12.11.06

Testimonio

Fran Quesada es un joven que ama mucho al Señor, ya lo conocí hace algun tiempo y coincidí con él hace unos días, está organizando una Concentración masiva de jovenes 2007 en mi país, España, para el año que viene, estoy seguro que va a ser hermoso, no me cabe duda que el Señor está en el asunto, y que hay un tiempo nuevo para mi nación, además tengo la certeza que "donde abundo el pecado, sobreabundo la Gracia".

Fran escribe una newsletter que recibo, la he recordado hablando con una hermana sobre la conveniencia de compartir nuestro testimonio, de abrir neustro corazón, aun temerosos, pero mucho es lo que ha hecho el Señor en nuestras vidas, y es bueno poder compartirlo en la esperanza de que otros puedan conocer a aquel que nos llamo de la tinieblas a su Luz admirable.
Esto es lo que compartía Fran Quesada, y que estoy seguro os será de edificación:

TESTIMONIO

"La más noble función de un escritor es dar testimonio, como acta notarial y como fiel cronista, del tiempo que le ha tocado vivir."
Camilo José Cela (1916-2002) Escritor español.

Testimonio. (Del lat. testimonĭum). m. Atestación o aseveración de algo. || 2. Instrumento autorizado por escribano o notario, en que se da fe de un hecho, se traslada total o parcialmente un documento o se le resume por vía de relación. || 3. Prueba, justificación y comprobación de la certeza o verdad de algo.

Son muchas las teorías que escuchamos desde nuestra niñez, son muchas las hipótesis de las que hacen gala los intelectuales abordando todo los temas habidos y por haber. Pero lo cierto es que todas las bocas han de callar ante la evidencia de un testimonio, no importando si quien lo cuenta es más o menos culto, siempre y cuando hable verdad. De hecho el Estado de Justicia en el que vivimos se basa en la prueba testimonial de las personas de a pie.

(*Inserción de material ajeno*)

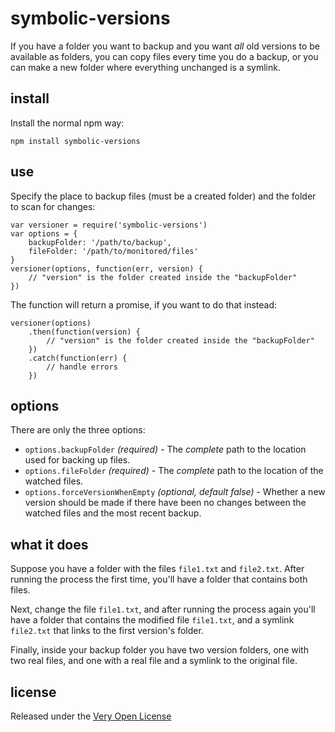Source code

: # symbolic-versions

If you have a folder you want to backup and you want *all* old versions to
be available as folders, you can copy files every time you do a backup, or
you can make a new folder where everything unchanged is a symlink.

## install

Install the normal npm way:

	npm install symbolic-versions

## use

Specify the place to backup files (must be a created folder) and the folder
to scan for changes:

	var versioner = require('symbolic-versions')
	var options = {
		backupFolder: '/path/to/backup',
		fileFolder: '/path/to/monitored/files'
	}
	versioner(options, function(err, version) {
		// "version" is the folder created inside the "backupFolder"
	})

The function will return a promise, if you want to do that instead:

	versioner(options)
		.then(function(version) {
			// "version" is the folder created inside the "backupFolder"
		})
		.catch(function(err) {
			// handle errors
		})

## options

There are only the three options:

* `options.backupFolder` *(required)* - The *complete* path to the location used for backing up files.
* `options.fileFolder` *(required)* - The *complete* path to the location of the watched files.
* `options.forceVersionWhenEmpty` *(optional, default false)* - Whether a new version should be made
	if there have been no changes between the watched files and the most recent backup.

## what it does

Suppose you have a folder with the files `file1.txt` and `file2.txt`. After running the process the first
time, you'll have a folder that contains both files.

Next, change the file `file1.txt`, and after running the process again you'll have a folder that contains
the modified file `file1.txt`, and a symlink `file2.txt` that links to the first version's folder.

Finally, inside your backup folder you have two version folders, one with two real files, and one with
a real file and a symlink to the original file.

## license

Released under the [Very Open License](http://veryopenlicense.com)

El testimonio es como una espada bien afilida ante la incredulidad. El testimonio es la bandera que muestra una verdad a tiempo. El testimonio es la prueba que mueve la balanza hacia un lado u otro. A lo largo de la historia he leído, escuchado e incluso vivído un sin fin de estos, que han ido ayudándome a afianzarme más en la verdad que ha cambiado millones de vidas que han servido como testimonio a todos nosotros.

Creo fervientemente en el amor de Dios expresado a través de la muerte y resurrección de Jesús hace más de dos mil años hacia cada una de las personas que han pisado, pisan y pisarán este planeta. Y como consecuencia de ese amor, creo en la provisión de Dios que nos quiere dotar de una vida llena de sentido y felicidad. (...)

A veces, no es fácil compartir nuestro testimonio, pero es necesario, y como decía nuestro Señor, "más bienaventurado es dar que recibir".